Problem to work on
Return the records as they stand. No picture is to be included.

Materials provided
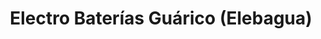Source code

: ---
title: "Electro Baterías Guárico (Elebagua)"
url: /calabozo/electro-baterias-guarico-elebagua/
shop: Autoteile
---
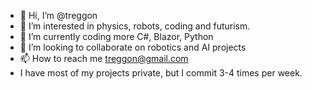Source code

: - 👋 Hi, I’m @treggon
- 👀 I’m interested in physics, robots, coding and futurism.
- 🌱 I’m currently coding more C#, Blazor, Python
- 💞️ I’m looking to collaborate on robotics and AI projects
- 📫 How to reach me treggon@gmail.com
- I have most of my projects private, but I commit 3-4 times per week.

<!---
treggon/treggon is a ✨ special ✨ repository because its `README.md` (this file) appears on your GitHub profile.
You can click the Preview link to take a look at your changes.
--->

The answer
Source code

: ---
title: "Electro Baterías Guárico (Elebagua)"
url: /calabozo/electro-baterias-guarico-elebagua/
shop: Autoteile
---
Source code

: - 👋 Hi, I’m @treggon
- 👀 I’m interested in physics, robots, coding and futurism.
- 🌱 I’m currently coding more C#, Blazor, Python
- 💞️ I’m looking to collaborate on robotics and AI projects
- 📫 How to reach me treggon@gmail.com
- I have most of my projects private, but I commit 3-4 times per week.

<!---
treggon/treggon is a ✨ special ✨ repository because its `README.md` (this file) appears on your GitHub profile.
You can click the Preview link to take a look at your changes.
--->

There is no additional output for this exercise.